Author: Mario M. Bisi

Institute of Mathematics and Physics, Aberystwyth University

Co-Authors: R.A. Fallows (Institute of Mathematics and Physics, Aberystwyth University), A.R. Breen (Institute of Mathematics and Physics, Aberystwyth University), E.A. Jensen (ACS Consulting, Houston), J.M. Clover (Center for Astrophysics and Space Sciences, University of California, San Diego), P.K. Manoharan (Radio Astronomy Centre, National Centre for Radio Astrophysics, Tata Institute of Fundamental Research, Ooty), B.V. Jackson (Center for Astrophysics and Space Sciences, University of California, San Diego), P.P. Hick (Center for Astrophysics and Space Sciences/San Diego Supercomputer Center, University of California, San Diego), J.A. Davies (STFC Rutherford Appleton Laboratory), M.J. Owens (Space Environment Physics Group, Department of Meteorology, University of Reading), and S. Hardwick (Institute of Mathematics and Physics, Aberystwyth University).

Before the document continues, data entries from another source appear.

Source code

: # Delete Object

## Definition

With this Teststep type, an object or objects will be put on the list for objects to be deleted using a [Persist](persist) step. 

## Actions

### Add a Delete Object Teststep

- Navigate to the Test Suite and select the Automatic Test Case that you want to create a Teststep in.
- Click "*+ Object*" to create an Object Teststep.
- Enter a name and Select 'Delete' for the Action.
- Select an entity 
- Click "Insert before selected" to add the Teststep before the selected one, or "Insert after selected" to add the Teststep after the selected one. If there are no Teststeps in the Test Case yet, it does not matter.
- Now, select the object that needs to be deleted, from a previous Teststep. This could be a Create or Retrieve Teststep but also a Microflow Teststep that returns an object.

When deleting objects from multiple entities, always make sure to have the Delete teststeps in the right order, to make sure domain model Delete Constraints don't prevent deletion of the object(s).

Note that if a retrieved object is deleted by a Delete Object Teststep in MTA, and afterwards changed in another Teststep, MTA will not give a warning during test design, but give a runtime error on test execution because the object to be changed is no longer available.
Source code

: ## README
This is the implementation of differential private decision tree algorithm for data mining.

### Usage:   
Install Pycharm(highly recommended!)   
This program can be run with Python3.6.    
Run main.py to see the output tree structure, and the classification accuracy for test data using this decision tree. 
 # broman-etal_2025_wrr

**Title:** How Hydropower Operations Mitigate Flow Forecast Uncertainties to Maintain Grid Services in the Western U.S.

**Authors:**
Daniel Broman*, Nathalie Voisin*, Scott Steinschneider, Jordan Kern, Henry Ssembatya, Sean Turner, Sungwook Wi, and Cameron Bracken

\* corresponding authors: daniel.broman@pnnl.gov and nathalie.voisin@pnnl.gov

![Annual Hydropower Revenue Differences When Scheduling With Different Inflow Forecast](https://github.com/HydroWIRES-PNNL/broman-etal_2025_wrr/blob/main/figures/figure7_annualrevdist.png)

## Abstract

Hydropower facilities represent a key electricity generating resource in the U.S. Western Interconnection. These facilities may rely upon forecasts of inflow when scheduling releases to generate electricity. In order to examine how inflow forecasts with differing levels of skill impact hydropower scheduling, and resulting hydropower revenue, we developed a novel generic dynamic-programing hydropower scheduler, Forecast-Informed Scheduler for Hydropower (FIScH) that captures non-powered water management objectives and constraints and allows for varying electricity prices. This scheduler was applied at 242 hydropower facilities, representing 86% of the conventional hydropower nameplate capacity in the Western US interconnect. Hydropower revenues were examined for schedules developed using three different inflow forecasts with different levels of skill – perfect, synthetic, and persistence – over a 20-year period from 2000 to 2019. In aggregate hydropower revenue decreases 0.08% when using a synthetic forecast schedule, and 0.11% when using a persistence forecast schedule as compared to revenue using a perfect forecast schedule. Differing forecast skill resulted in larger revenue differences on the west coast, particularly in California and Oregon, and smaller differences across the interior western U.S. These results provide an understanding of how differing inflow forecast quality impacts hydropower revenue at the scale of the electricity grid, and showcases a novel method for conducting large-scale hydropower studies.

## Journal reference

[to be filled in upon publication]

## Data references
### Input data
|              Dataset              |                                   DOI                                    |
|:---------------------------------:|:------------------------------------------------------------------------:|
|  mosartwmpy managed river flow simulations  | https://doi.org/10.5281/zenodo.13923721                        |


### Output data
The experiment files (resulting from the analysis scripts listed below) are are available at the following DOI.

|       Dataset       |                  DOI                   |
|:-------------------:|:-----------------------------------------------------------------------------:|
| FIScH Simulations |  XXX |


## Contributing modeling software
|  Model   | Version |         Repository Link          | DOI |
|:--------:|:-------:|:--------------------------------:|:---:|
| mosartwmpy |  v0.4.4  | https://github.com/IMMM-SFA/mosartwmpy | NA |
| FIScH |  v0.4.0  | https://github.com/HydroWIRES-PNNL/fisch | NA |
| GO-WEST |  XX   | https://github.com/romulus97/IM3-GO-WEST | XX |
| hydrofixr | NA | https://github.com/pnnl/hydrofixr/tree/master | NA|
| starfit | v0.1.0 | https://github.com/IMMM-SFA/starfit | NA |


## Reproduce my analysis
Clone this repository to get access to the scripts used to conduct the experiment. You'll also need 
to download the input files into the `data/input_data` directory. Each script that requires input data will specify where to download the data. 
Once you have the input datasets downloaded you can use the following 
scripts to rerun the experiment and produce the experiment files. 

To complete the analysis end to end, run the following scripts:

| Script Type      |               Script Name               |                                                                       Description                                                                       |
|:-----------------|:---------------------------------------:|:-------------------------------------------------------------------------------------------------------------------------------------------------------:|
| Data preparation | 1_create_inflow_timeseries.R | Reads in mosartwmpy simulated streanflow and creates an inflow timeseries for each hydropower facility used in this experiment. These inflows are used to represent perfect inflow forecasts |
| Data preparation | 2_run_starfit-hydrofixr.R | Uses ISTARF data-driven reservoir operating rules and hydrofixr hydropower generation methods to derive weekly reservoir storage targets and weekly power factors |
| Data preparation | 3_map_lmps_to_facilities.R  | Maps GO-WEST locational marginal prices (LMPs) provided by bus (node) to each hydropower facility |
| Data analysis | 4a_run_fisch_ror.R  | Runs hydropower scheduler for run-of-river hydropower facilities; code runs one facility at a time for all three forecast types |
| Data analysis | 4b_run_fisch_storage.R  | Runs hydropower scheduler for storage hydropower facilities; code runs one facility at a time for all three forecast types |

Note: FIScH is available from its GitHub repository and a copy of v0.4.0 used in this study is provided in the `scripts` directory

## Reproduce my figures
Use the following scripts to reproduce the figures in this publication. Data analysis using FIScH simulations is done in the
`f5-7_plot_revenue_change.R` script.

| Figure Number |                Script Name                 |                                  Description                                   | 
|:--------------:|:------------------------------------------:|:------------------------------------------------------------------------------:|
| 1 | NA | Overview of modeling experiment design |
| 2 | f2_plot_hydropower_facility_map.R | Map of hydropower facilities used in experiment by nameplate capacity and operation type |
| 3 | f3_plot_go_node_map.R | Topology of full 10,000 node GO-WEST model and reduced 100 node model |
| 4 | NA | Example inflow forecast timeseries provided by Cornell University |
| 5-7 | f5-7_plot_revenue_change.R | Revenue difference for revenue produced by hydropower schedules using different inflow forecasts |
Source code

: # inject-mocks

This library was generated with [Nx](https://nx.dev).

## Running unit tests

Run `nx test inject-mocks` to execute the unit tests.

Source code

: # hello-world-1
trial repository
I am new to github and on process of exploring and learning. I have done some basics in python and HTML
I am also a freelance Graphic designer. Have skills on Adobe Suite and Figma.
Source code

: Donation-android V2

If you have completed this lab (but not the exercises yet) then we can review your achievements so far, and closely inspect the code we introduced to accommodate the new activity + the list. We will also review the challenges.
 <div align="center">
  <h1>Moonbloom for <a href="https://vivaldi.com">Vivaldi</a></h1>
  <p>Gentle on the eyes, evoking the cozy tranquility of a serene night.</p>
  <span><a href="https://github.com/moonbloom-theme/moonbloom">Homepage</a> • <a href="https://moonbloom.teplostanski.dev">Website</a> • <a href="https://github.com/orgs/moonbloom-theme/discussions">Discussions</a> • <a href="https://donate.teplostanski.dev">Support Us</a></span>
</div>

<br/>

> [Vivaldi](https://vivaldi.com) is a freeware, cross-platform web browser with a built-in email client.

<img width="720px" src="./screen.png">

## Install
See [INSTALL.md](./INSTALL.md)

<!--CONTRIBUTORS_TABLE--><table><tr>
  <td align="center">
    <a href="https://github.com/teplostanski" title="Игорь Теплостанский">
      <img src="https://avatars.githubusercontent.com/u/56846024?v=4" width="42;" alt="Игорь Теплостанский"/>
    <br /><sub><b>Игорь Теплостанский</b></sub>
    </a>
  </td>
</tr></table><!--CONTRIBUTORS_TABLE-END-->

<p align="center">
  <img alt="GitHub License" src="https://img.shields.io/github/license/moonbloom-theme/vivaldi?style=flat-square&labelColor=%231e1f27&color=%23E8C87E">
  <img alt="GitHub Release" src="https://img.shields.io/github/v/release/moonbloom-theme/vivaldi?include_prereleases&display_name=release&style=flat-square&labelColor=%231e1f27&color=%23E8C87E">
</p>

Session: RAD: Radio window on the solar system

Presentation type: Poster

Summary:

Radio remote-sensing observations of the inner heliosphere can be undertaken by both the observation of interplanetary scintillation (IPS) of astronomical radio sources and also the observation of Faraday rotation (FR) of spacecraft or astronomical radio sources. The data sets from various IPS-capable systems are used with the University of California, San Diego (UCSD) three-dimensional (3-D) tomographic-reconstruction and visualisation algorithms. We are able to make comparisons with multi-point it in-situ measurements from various deep-space spacecraft using our reconstruction results. This makes possible the study of structure in the inner heliosphere as a whole as well as the ability to isolate individual features or events such as interplanetary coronal mass ejections (ICMEs) or stream interaction regions (SIRs). FR is the rotation that occurs as an electromagnetic wave traverses a birefringent medium such as the solar corona and inner heliosphere. FR is the integrated product of the electron density and the component of the solar magnetic field parallel to the wave vector of the electromagnetic wave. We will present and discuss the most-recent radio remote-sensing observations of the inner heliosphere using the newly-operational LOw Frequency ARray (LOFAR) as well as those results from other radio-capable systems. We will also investigate the global structure of the heliosphere during the current and previous solar minima using radio-based data primarily, and discuss similarities and differences between the two solar cycles where possible.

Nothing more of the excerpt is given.